Word for word, give the records again, dropping any picture they hold.

(Document images with source code)
# # # # #
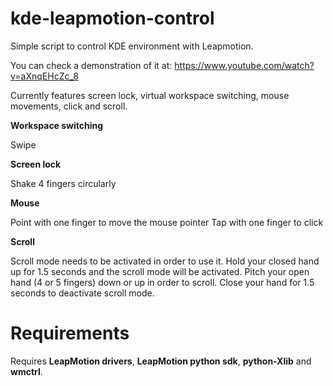 kde-leapmotion-control
======================

Simple script to control KDE environment with Leapmotion.

You can check a demonstration of it at: https://www.youtube.com/watch?v=aXnqEHcZc_8

Currently features screen lock, virtual workspace switching, mouse movements, click and scroll.

**Workspace switching**

Swipe

**Screen lock**

Shake 4 fingers circularly

**Mouse**

Point with one finger to move the mouse pointer
Tap with one finger to click

**Scroll**

Scroll mode needs to be activated in order to use it.
Hold your closed hand up for 1.5 seconds and the scroll mode will be activated.
Pitch your open hand (4 or 5 fingers) down or up in order to scroll.
Close your hand for 1.5 seconds to deactivate scroll mode.


Requirements
============
Requires **LeapMotion drivers**, **LeapMotion python sdk**, **python-Xlib** and **wmctrl**.
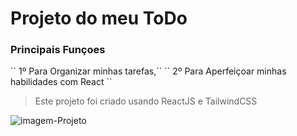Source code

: <h1>Projeto do meu ToDo</h1>

<h3>Principais Funçoes</h3>
`` 1º Para Organizar minhas tarefas,``
`` 2º Para Aperfeiçoar minhas habilidades com React ``

>Este projeto foi criado usando ReactJS e TailwindCSS

<img src="" alt="imagem-Projeto"/>
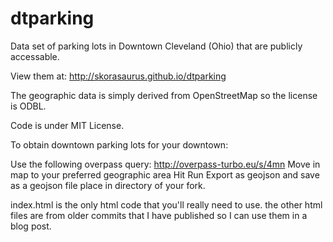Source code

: dtparking
=========

Data set of parking lots in Downtown Cleveland (Ohio) that are publicly accessable. 

View them at: http://skorasaurus.github.io/dtparking 

The geographic data is simply derived from OpenStreetMap so the license is ODBL. 

Code is under MIT License. 

To obtain downtown parking lots for your downtown: 

Use the following overpass query: http://overpass-turbo.eu/s/4mn
Move in map to your preferred geographic area 
Hit Run 
Export as geojson and save as a geojson file place in directory of your fork. 


index.html is the only html code that you'll really need to use. the other html files are from older commits that I have published so I can use them in a blog post. 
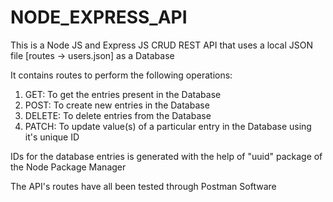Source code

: # NODE_EXPRESS_API
This is a Node JS and Express JS CRUD REST API that uses a local JSON file [routes -> users.json] as a Database

It contains routes to perform the following operations:

1. GET: To get the entries present in the Database
2. POST: To create new entries in the Database
3. DELETE: To delete entries from the Database
4. PATCH: To update value(s) of a particular entry in the Database using it's unique ID

IDs for the database entries is generated with the help of "uuid" package of the Node Package Manager

The API's routes have all been tested through Postman Software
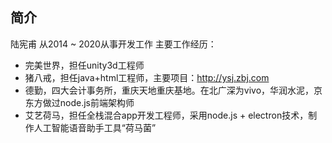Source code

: ## 简介
陆宪甫
从2014 ~ 2020从事开发工作
主要工作经历：
- 完美世界，担任unity3d工程师
- 猪八戒，担任java+html工程师，主要项目：http://ysj.zbj.com
- 德勤，四大会计事务所，重庆天地重庆基地。在北广深为vivo，华润水泥，京东方做过node.js前端架构师
- 艾艺荷马，担任全栈混合app开发工程师，采用node.js + electron技术，制作人工智能语音助手工具“荷马菌”
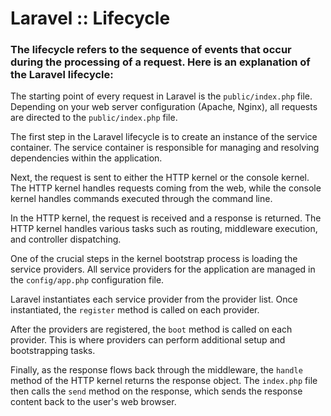 # Laravel :: Lifecycle

### The lifecycle refers to the sequence of events that occur during the processing of a request. Here is an explanation of the Laravel lifecycle:

The starting point of every request in Laravel is the `public/index.php` file.
Depending on your web server configuration (Apache, Nginx), all requests are directed to the `public/index.php` file.

The first step in the Laravel lifecycle is to create an instance of the service container.
The service container is responsible for managing and resolving dependencies within the application.

Next, the request is sent to either the HTTP kernel or the console kernel.
The HTTP kernel handles requests coming from the web, while the console kernel handles commands executed through the command line.

In the HTTP kernel, the request is received and a response is returned.
The HTTP kernel handles various tasks such as routing, middleware execution, and controller dispatching.

One of the crucial steps in the kernel bootstrap process is loading the service providers.
All service providers for the application are managed in the `config/app.php` configuration file.

Laravel instantiates each service provider from the provider list.
Once instantiated, the `register` method is called on each provider.

After the providers are registered, the `boot` method is called on each provider.
This is where providers can perform additional setup and bootstrapping tasks.

Finally, as the response flows back through the middleware, the `handle` method of the HTTP kernel returns the response object.
The `index.php` file then calls the `send` method on the response, which sends the response content back to the user's web browser.
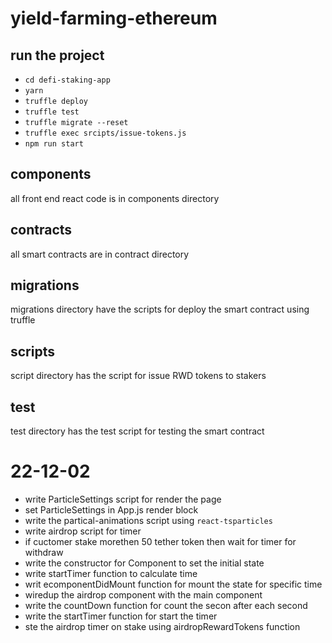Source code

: # yield-farming-ethereum


## run the project
- `cd defi-staking-app`
- `yarn`
- `truffle deploy`
- `truffle test`
- `truffle migrate --reset`
- `truffle exec srcipts/issue-tokens.js`
- `npm run start`


## components
all front end react code is in components directory

## contracts
all smart contracts are in contract directory

## migrations
migrations directory have the scripts for deploy the smart contract using truffle

## scripts
script directory has the script for issue RWD tokens to stakers 

## test
test directory has the test script for testing the smart contract





# 22-12-02
- write ParticleSettings script for render the page
- set ParticleSettings in App.js render block
- write the partical-animations script using `react-tsparticles`
- write airdrop script for timer
- if cuctomer stake morethen 50 tether token then wait for timer for withdraw
- write the constructor for Component to set the initial state 
- write startTimer function to calculate time
- writ ecomponentDidMount function for mount the state for specific time
- wiredup the airdrop component with the main component
- write the countDown function for count the secon after each second
- write the startTimer function for start the timer
- ste the airdrop timer on stake using airdropRewardTokens function







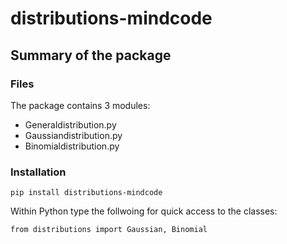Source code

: # distributions-mindcode

## Summary of the package

### Files

The package contains 3 modules:

- Generaldistribution.py
- Gaussiandistribution.py
- Binomialdistribution.py

### Installation

`pip install distributions-mindcode`

Within Python type the follwoing for quick access to the classes:

`from distributions import Gaussian, Binomial`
# # # # #
REPLY TO THE TASK:
 kde-leapmotion-control
======================

Simple script to control KDE environment with Leapmotion.

You can check a demonstration of it at: https://www.youtube.com/watch?v=aXnqEHcZc_8

Currently features screen lock, virtual workspace switching, mouse movements, click and scroll.

**Workspace switching**

Swipe

**Screen lock**

Shake 4 fingers circularly

**Mouse**

Point with one finger to move the mouse pointer
Tap with one finger to click

**Scroll**

Scroll mode needs to be activated in order to use it.
Hold your closed hand up for 1.5 seconds and the scroll mode will be activated.
Pitch your open hand (4 or 5 fingers) down or up in order to scroll.
Close your hand for 1.5 seconds to deactivate scroll mode.


Requirements
============
Requires **LeapMotion drivers**, **LeapMotion python sdk**, **python-Xlib** and **wmctrl**.
Source code

: <h1>Projeto do meu ToDo</h1>

<h3>Principais Funçoes</h3>
`` 1º Para Organizar minhas tarefas,``
`` 2º Para Aperfeiçoar minhas habilidades com React ``

>Este projeto foi criado usando ReactJS e TailwindCSS

<img src="" alt="imagem-Projeto"/>
Source code

: dtparking
=========

Data set of parking lots in Downtown Cleveland (Ohio) that are publicly accessable. 

View them at: http://skorasaurus.github.io/dtparking 

The geographic data is simply derived from OpenStreetMap so the license is ODBL. 

Code is under MIT License. 

To obtain downtown parking lots for your downtown: 

Use the following overpass query: http://overpass-turbo.eu/s/4mn
Move in map to your preferred geographic area 
Hit Run 
Export as geojson and save as a geojson file place in directory of your fork. 


index.html is the only html code that you'll really need to use. the other html files are from older commits that I have published so I can use them in a blog post. 
Source code

: # NODE_EXPRESS_API
This is a Node JS and Express JS CRUD REST API that uses a local JSON file [routes -> users.json] as a Database

It contains routes to perform the following operations:

1. GET: To get the entries present in the Database
2. POST: To create new entries in the Database
3. DELETE: To delete entries from the Database
4. PATCH: To update value(s) of a particular entry in the Database using it's unique ID

IDs for the database entries is generated with the help of "uuid" package of the Node Package Manager

The API's routes have all been tested through Postman Software
Source code

: ## 简介
陆宪甫
从2014 ~ 2020从事开发工作
主要工作经历：
- 完美世界，担任unity3d工程师
- 猪八戒，担任java+html工程师，主要项目：http://ysj.zbj.com
- 德勤，四大会计事务所，重庆天地重庆基地。在北广深为vivo，华润水泥，京东方做过node.js前端架构师
- 艾艺荷马，担任全栈混合app开发工程师，采用node.js + electron技术，制作人工智能语音助手工具“荷马菌”
 # Laravel :: Lifecycle

### The lifecycle refers to the sequence of events that occur during the processing of a request. Here is an explanation of the Laravel lifecycle:

The starting point of every request in Laravel is the `public/index.php` file.
Depending on your web server configuration (Apache, Nginx), all requests are directed to the `public/index.php` file.

The first step in the Laravel lifecycle is to create an instance of the service container.
The service container is responsible for managing and resolving dependencies within the application.

Next, the request is sent to either the HTTP kernel or the console kernel.
The HTTP kernel handles requests coming from the web, while the console kernel handles commands executed through the command line.

In the HTTP kernel, the request is received and a response is returned.
The HTTP kernel handles various tasks such as routing, middleware execution, and controller dispatching.

One of the crucial steps in the kernel bootstrap process is loading the service providers.
All service providers for the application are managed in the `config/app.php` configuration file.

Laravel instantiates each service provider from the provider list.
Once instantiated, the `register` method is called on each provider.

After the providers are registered, the `boot` method is called on each provider.
This is where providers can perform additional setup and bootstrapping tasks.

Finally, as the response flows back through the middleware, the `handle` method of the HTTP kernel returns the response object.
The `index.php` file then calls the `send` method on the response, which sends the response content back to the user's web browser.
Source code

: # yield-farming-ethereum


## run the project
- `cd defi-staking-app`
- `yarn`
- `truffle deploy`
- `truffle test`
- `truffle migrate --reset`
- `truffle exec srcipts/issue-tokens.js`
- `npm run start`


## components
all front end react code is in components directory

## contracts
all smart contracts are in contract directory

## migrations
migrations directory have the scripts for deploy the smart contract using truffle

## scripts
script directory has the script for issue RWD tokens to stakers 

## test
test directory has the test script for testing the smart contract





# 22-12-02
- write ParticleSettings script for render the page
- set ParticleSettings in App.js render block
- write the partical-animations script using `react-tsparticles`
- write airdrop script for timer
- if cuctomer stake morethen 50 tether token then wait for timer for withdraw
- write the constructor for Component to set the initial state 
- write startTimer function to calculate time
- writ ecomponentDidMount function for mount the state for specific time
- wiredup the airdrop component with the main component
- write the countDown function for count the secon after each second
- write the startTimer function for start the timer
- ste the airdrop timer on stake using airdropRewardTokens function







Source code

: # distributions-mindcode

## Summary of the package

### Files

The package contains 3 modules:

- Generaldistribution.py
- Gaussiandistribution.py
- Binomialdistribution.py

### Installation

`pip install distributions-mindcode`

Within Python type the follwoing for quick access to the classes:

`from distributions import Gaussian, Binomial`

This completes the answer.